1.1.2. Het wisveld van de voorruit moet ten minste 98 % van zichtveld A, zoals bepaald overeenkomstig aanhangsel 3 van bijlage III, omvatten.
1.1.3. Het wisveld van de voorruit moet ten minste 80 % van zichtveld B, zoals bepaald overeenkomstig aanhangsel 3 van bijlage III, omvatten.
1.1.4. Het wisveld van de voorruit moet aan de punten 1.1.2 en 1.1.3 voldoen wanneer het systeem bij een wisfrequentie overeenkomstig punt 1.1.5.1 werkt en wordt onder de in de punten 2.1.10 tot en met 2.1.10.3 beschreven omstandigheden getest.
1.1.5. Het wissysteem voor de voorruit heeft ten minste twee instellingen voor de wisfrequentie:
1.1.5.1. |
één frequentie tussen 10 en 55 cycli per minuut; |
1.1.5.2. |
één frequentie van ten minste 45 volledige cycli per minuut. |
1.1.5.3. |
Het verschil tussen de hoogste en een lagere instelling voor de wisfrequentie bedraagt ten minste 15 cycli per minuut. |
1.1.5.4. |
Om aan de punten 1.1.5.1 tot en met 1.1.5.3 te voldoen, mag een intermitterende werking van het wissysteem voor de voorruit worden gebruikt. |
1.1.6. De in de punten 1.1.5 tot en met 1.1.5.3 bedoelde frequenties worden onder de in de punten 2.1.1 tot en met 2.1.6 en in punt 2.1.8 beschreven omstandigheden getest.
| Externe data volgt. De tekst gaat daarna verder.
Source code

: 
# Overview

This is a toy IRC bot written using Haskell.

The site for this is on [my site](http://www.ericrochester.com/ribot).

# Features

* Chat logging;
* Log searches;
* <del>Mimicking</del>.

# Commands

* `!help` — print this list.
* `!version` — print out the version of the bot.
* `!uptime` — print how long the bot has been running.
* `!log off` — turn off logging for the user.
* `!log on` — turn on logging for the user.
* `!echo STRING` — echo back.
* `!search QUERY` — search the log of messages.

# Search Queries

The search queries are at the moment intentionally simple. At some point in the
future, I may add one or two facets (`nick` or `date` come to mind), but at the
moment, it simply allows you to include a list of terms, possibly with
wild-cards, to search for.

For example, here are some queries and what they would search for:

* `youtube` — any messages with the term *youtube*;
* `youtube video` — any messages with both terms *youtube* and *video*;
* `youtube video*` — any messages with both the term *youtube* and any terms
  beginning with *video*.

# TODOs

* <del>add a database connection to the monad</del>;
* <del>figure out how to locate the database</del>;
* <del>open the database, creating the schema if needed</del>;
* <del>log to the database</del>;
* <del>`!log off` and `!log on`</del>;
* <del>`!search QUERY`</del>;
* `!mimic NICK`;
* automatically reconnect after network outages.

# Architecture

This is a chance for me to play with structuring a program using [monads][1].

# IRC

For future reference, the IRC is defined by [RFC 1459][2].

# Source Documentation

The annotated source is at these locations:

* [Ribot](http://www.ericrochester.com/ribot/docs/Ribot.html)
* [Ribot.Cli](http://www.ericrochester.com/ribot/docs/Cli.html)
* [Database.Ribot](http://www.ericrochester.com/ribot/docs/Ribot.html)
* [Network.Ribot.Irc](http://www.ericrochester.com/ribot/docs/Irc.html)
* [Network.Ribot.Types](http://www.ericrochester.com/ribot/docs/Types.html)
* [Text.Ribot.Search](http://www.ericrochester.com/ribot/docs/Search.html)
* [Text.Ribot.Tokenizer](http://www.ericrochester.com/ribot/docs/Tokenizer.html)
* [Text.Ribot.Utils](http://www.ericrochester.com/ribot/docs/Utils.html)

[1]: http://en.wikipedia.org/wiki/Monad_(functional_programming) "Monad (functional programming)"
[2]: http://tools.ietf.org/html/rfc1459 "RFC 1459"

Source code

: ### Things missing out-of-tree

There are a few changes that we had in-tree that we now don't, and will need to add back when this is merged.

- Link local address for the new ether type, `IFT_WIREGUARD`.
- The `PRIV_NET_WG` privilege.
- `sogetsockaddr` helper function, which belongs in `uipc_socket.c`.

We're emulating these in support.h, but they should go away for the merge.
1.1.7. Wanneer het wissysteem voor de voorruit wordt stopgezet door het met het bedieningsorgaan uit te schakelen, keren de wisarmen en -bladen terug in de ruststand.
1.1.8. Het wissysteem voor de voorruit moet bestand zijn tegen een blokkering van ten minste 15 seconden. Het gebruik van automatische circuitbeveiligingsvoorzieningen is toegestaan, mits voor het eventuele resetten uitsluitend het bedieningsorgaan van het wissysteem voor de voorruit moet worden bediend.
1.1.9. De in punt 1.1.8 bedoelde bestandheid tegen een blokkering van het wissysteem voor de voorruit wordt onder de in punt 2.1.7 beschreven omstandigheden getest.
1.1.10. Als de ruststand van de wisarmen of -bladen niet buiten zichtveld B, zoals bepaald overeenkomstig aanhangsel 3 van bijlage III, valt, moeten de wisarmen met de hand zodanig verplaatst kunnen worden dat de wisbladen uit hun positie op de voorruit kunnen worden gelicht om de voorruit handmatig te reinigen.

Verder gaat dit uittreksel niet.